We ended up back in the big main central restaurant and had huge pizzas and a couple more cocktails for dinner.  We planned the next day and decided to drive to Ocosingo via two sets of waterfalls: Misol-ha and Agua Azul. 

So the next day we set off quite early towards Misol-ha on a windy little road.  It took quite a while to get there and we were a bit nervous because these roads had been described as some of the most dangerous in Mexico and that tourist muggings, vehicle  hold-ups and robbery were not uncommon, but it was really quiet and peaceful and when we got there we walked down to the waterfall - thought about swimming in the beautiful but deep and cold water, but didn't.  Took a few pictures and then decided to move on to Agua Azul where it said there was nicer swomming and more to explore.

Agua Azul was a lot busier with hundreds of children selling stuff in the car park, loads of food and clothes stalls, but a really lovely area for swimming and several sets of stunning waterfalls.  We walked up to the top of the waterfalls, took loads of pictures and enjoyed relaxing and dipping our feet into the cool water.

When we got back down to the bottom we both went swimming in the shallow, calm water after having a little picnic.

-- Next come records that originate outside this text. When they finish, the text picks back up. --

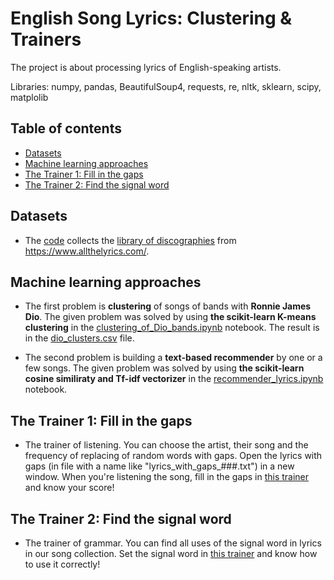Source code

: # English Song Lyrics: Clustering & Trainers

The project is about processing lyrics of English-speaking artists.

Libraries: numpy, pandas, BeautifulSoup4, requests, re, nltk, sklearn, scipy, matplolib


## Table of contents
- [Datasets](#datasets)
- [Machine learning approaches](#machine-learning-approaches)
- [The Trainer 1: Fill in the gaps](#the-trainer-1-fill-in-the-gaps)
- [The Trainer 2: Find the signal word](#the-trainer-2-find-the-signal-word)


## Datasets

- The [code](https://github.com/am-tropin/eng-lyrics-trainer/blob/main/eng-lyrics-trainer/discography_collecting.ipynb) collects the [library of discographies](https://github.com/am-tropin/eng-lyrics-trainer/tree/main/discography) from https://www.allthelyrics.com/. 


## Machine learning approaches

- The first problem is **clustering** of songs of bands with **Ronnie James Dio**. The given problem was solved by using **the scikit-learn K-means clustering** in the [clustering_of_Dio_bands.ipynb](https://github.com/am-tropin/eng-lyrics-trainer/blob/main/clustering_of_Dio_bands.ipynb) notebook. The result is in the [dio_clusters.csv](https://github.com/am-tropin/eng-lyrics-trainer/blob/main/dio_clusters.csv) file.

- The second problem is building a **text-based recommender** by one or a few songs. The given problem was solved by using **the scikit-learn cosine similiraty and Tf-idf vectorizer** in the [recommender_lyrics.ipynb](https://github.com/am-tropin/eng-lyrics-trainer/blob/main/recommender_lyrics.ipynb) notebook.


## The Trainer 1: Fill in the gaps

- The trainer of listening. You can choose the artist, their song and the frequency of replacing of random words with gaps. Open the lyrics with gaps (in file with a name like "lyrics_with_gaps_###.txt") in a new window. When you're listening the song, fill in the gaps in [this trainer](https://github.com/am-tropin/eng-lyrics-trainer/blob/main/trainer_for_listening.ipynb) and know your score! 


## The Trainer 2: Find the signal word

- The trainer of grammar. You can find all uses of the signal word in lyrics in our song collection. Set the signal word in [this trainer](https://github.com/am-tropin/eng-lyrics-trainer/blob/main/trainer_for_searching.ipynb) and know how to use it correctly! 


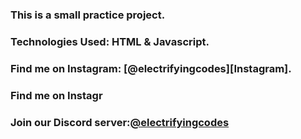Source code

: ### This is a small practice project.

### Technologies Used: HTML & Javascript.

### Find me on Instagram: [@electrifyingcodes][Instagram].
### Find me on Instagr
### Join our Discord server:[@electrifyingcodes][discord]

[Instgram]: https://www.instagram.com/electrifying_codes
[discord]: htt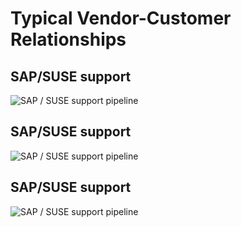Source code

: <!-- .slide: data-state="section-break" id="typical-v-c-relationships" data-timing="5" -->
# Typical Vendor-Customer Relationships


<!-- .slide: data-state="normal" id="SAP-support-pipeline" class="diagram-only" data-timing="120" -->
## SAP/SUSE support

<div class="diagrams">
    <img class="services" data-src="images/suse_sap_workflow_1.svg"
         alt="SAP / SUSE support pipeline" />
</div>


<!-- .slide: data-state="normal" id="SAP-support-pipeline2" class="diagram-only" data-timing="120" -->
## SAP/SUSE support

<div class="diagrams">
    <img class="services" data-src="images/suse_sap_workflow_2.svg"
         alt="SAP / SUSE support pipeline" />
</div>



<!-- .slide: data-state="normal" id="SAP-support-pipeline3" class="diagram-only" data-timing="120" -->
## SAP/SUSE support

<div class="diagrams">
    <img class="services" data-src="images/suse_sap_workflow_3.svg"
         alt="SAP / SUSE support pipeline" />
</div>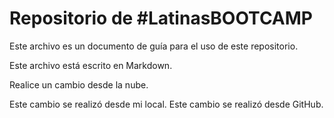 # Repositorio de #LatinasBOOTCAMP

Este archivo es un documento de guía para el uso de este repositorio.

Este archivo está escrito en Markdown.

Realice un cambio desde la nube.

Este cambio se realizó desde mi local.
Este cambio se realizó desde GitHub.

After lunch we headed on to Ocosingo.  It started raining on the way and by the time we got to Ocosingo it was cold and grey.  We found a hotel and went up to the room for a sleep as it was raining hard and we didn't want to go out at that point.  We thought we'd go out for dinner and a walk around later.

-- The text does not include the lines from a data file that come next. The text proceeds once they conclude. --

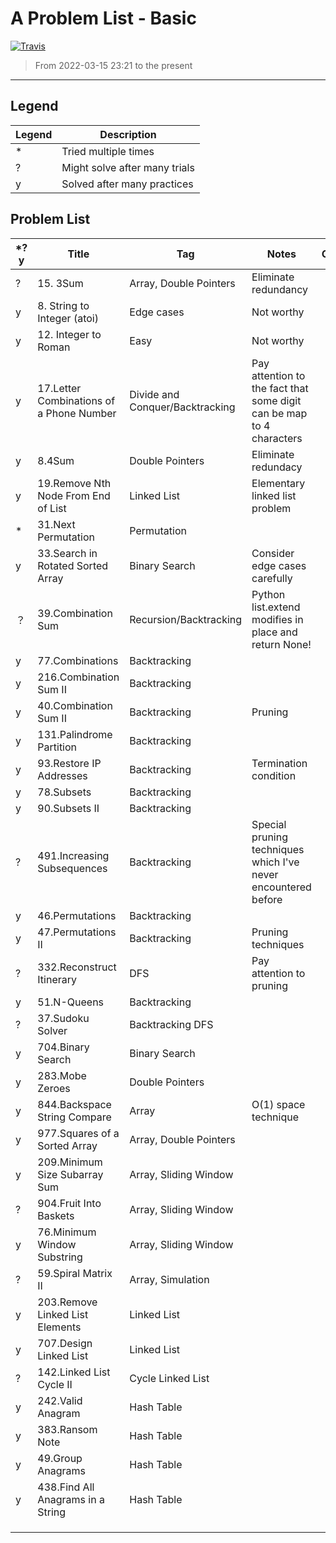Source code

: # A Problem List - Basic

[![Travis](https://img.shields.io/badge/language-C++-green.svg)]()

> From 2022-03-15 23:21 to the present

---

## Legend

| Legend | Description                   |
| ------ | ----------------------------- |
| *      | Tried multiple times          |
| ?      | Might solve after many trials |
| y      | Solved after many practices   |

## Problem List

| *?y | Title                                    | Tag                             | Notes                                                                | Company |
| --- | ---------------------------------------- | ------------------------------- | -------------------------------------------------------------------- | ------- |
| ?   | 15. 3Sum                                 | Array, Double Pointers          | Eliminate redundancy                                                 |         |
| y   | 8. String to Integer (atoi)              | Edge cases                      | Not worthy                                                           |         |
| y   | 12. Integer to Roman                     | Easy                            | Not worthy                                                           |         |
| y   | 17.Letter Combinations of a Phone Number | Divide and Conquer/Backtracking | Pay attention to the fact that some digit can be map to 4 characters |         |
| y   | 8.4Sum                                   | Double Pointers                 | Eliminate redundacy                                                  |         |
| y   | 19.Remove Nth Node From End of List      | Linked List                     | Elementary linked list problem                                       |         |
| *   | 31.Next Permutation                      | Permutation                     |                                                                      |         |
| y   | 33.Search in Rotated Sorted Array        | Binary Search                   | Consider edge cases carefully                                        |         |
| ？  | 39.Combination Sum                       | Recursion/Backtracking          | Python list.extend modifies in place and return None!                |         |
| y   | 77.Combinations                          | Backtracking                    |                                                                      |         |
| y   | 216.Combination Sum II                   | Backtracking                    |                                                                      |         |
| y   | 40.Combination Sum II                    | Backtracking                    | Pruning                                                              |         |
| y   | 131.Palindrome Partition                 | Backtracking                    |                                                                      |         |
| y   | 93.Restore IP Addresses                  | Backtracking                    | Termination condition                                                |         |
| y   | 78.Subsets                               | Backtracking                    |                                                                      |         |
| y   | 90.Subsets II                            | Backtracking                    |                                                                      |         |
| ?   | 491.Increasing Subsequences              | Backtracking                    | Special pruning techniques which I've never encountered before       |         |
| y   | 46.Permutations                          | Backtracking                    |                                                                      |         |
| y   | 47.Permutations II                       | Backtracking                    | Pruning techniques                                                   |         |
| ?   | 332.Reconstruct Itinerary                | DFS                             | Pay attention to pruning                                             |         |
| y   | 51.N-Queens                              | Backtracking                    |                                                                      |         |
| ?   | 37.Sudoku Solver                         | Backtracking DFS                |                                                                      |         |
| y   | 704.Binary Search                        | Binary Search                   |                                                                      |         |
| y   | 283.Mobe Zeroes                          | Double Pointers                 |                                                                      |         |
| y   | 844.Backspace String Compare             | Array                           | O(1) space technique                                                 |         |
| y   | 977.Squares of a Sorted Array            | Array, Double Pointers          |                                                                      |         |
| y   | 209.Minimum Size Subarray Sum            | Array, Sliding Window           |                                                                      |         |
| ?   | 904.Fruit Into Baskets                   | Array, Sliding Window           |                                                                      |         |
| y   | 76.Minimum Window Substring              | Array, Sliding Window           |                                                                      |         |
| ?   | 59.Spiral Matrix II                      | Array, Simulation               |                                                                      |         |
| y   | 203.Remove Linked List Elements          | Linked List                     |                                                                      |         |
| y   | 707.Design Linked List                   | Linked List                     |                                                                      |         |
| ?   | 142.Linked List Cycle II                 | Cycle Linked List               |                                                                      |         |
| y   | 242.Valid Anagram                        | Hash Table                      |                                                                      |         |
| y   | 383.Ransom Note                          | Hash Table                      |                                                                      |         |
| y   | 49.Group Anagrams                        | Hash Table                      |                                                                      |         |
| y   | 438.Find All Anagrams in a String        | Hash Table                      |                                                                      |         |
|     |                                          |                                 |                                                                      |         |
|     |                                          |                                 |                                                                      |         |
|     |                                          |                                 |                                                                      |         |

The weather didn't improve much, but we decided to go and find an internet cafe and get a coffee somewhere.  We found a nice coffee place which had balconies looking over the square.  It was pretty cold though so we had to move away from the balcony table and go further inside.

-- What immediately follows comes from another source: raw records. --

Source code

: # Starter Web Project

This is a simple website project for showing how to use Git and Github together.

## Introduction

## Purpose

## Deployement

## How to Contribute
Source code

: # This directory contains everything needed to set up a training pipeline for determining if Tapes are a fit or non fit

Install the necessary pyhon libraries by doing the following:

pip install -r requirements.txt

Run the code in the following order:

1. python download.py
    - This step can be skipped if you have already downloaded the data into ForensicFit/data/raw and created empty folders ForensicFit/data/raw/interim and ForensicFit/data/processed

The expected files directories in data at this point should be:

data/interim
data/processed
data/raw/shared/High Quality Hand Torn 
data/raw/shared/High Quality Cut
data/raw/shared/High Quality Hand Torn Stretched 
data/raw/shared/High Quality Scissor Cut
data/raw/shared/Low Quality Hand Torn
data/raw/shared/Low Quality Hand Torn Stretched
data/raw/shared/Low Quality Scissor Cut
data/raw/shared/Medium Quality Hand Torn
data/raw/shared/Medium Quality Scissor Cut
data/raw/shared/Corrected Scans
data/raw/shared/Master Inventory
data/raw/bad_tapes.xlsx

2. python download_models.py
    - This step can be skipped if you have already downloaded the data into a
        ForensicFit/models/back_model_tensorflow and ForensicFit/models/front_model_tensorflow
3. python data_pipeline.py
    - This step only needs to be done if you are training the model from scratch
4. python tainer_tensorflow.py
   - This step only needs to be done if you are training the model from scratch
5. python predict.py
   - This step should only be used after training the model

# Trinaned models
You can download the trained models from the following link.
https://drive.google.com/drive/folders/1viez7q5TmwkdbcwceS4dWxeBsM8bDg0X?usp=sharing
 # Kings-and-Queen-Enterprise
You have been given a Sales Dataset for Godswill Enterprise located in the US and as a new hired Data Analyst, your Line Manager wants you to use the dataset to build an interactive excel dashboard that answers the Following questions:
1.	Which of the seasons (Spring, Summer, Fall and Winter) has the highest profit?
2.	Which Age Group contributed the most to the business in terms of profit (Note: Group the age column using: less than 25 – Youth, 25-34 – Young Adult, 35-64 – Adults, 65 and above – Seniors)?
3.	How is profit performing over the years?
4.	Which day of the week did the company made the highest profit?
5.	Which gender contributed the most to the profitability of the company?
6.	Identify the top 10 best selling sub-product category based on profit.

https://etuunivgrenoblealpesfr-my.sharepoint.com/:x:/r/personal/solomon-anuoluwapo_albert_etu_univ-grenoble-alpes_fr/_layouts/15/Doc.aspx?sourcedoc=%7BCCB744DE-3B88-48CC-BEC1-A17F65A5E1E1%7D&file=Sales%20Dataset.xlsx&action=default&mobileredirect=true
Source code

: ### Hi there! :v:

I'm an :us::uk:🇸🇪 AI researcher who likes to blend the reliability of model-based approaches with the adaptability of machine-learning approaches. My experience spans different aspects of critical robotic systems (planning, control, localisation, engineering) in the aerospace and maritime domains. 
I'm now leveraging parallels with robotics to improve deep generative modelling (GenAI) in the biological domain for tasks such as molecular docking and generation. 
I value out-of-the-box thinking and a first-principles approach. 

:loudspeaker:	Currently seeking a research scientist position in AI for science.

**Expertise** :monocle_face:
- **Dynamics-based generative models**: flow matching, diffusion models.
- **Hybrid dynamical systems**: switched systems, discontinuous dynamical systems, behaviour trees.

We had a small dinner there and then bought a few more snacks to eat at the hotel.  Ocosingo is a pretty small and unremarkable town.  I think the only thing it's known for is the Zapatista movement and at the moment that's all pretty quiet.  So we decided to get up early the next day and visit Tonina (more ruins!) before the inevitable afternoon rain.

Tonina was really different to other ruins we'd been to and really empty and quiet.  It was all set into the hillside and just climbed and climbed with buildings and a lot of steps all seeming like part of one great big hillside building.

It was really fun to explore but kind of scary too as it had not been tidied up for tourists as much and some of the paths would have been closed off at other ruins, but there you could go anywhere you wanted.  Safety was your own concern!

Despite the lack of safety precautions we scrambled all the way to the top where we had a very close encounter with an eagle silently soaring past us, no more than a metre away, and breathtaking views of the valleys of Chiapas.  It really is a beautiful site, if a bit difficult to get to.

It was quite difficult to get back down from the top and we had to do most of it sitting down and sliding on our bums!  It was a bit nerve wracking but a really fun experience.

The museum there was nice and informative, but we knew it was time to get going so that we'd make it to our next big destination: San Cristobal before it got too late.  We stopped off at the supermarket in Ocosingo and stocked up with provisions and set off through Zapatista country to San Cristobal - a place we'd been looking forward to visting and the longest stay on our trip.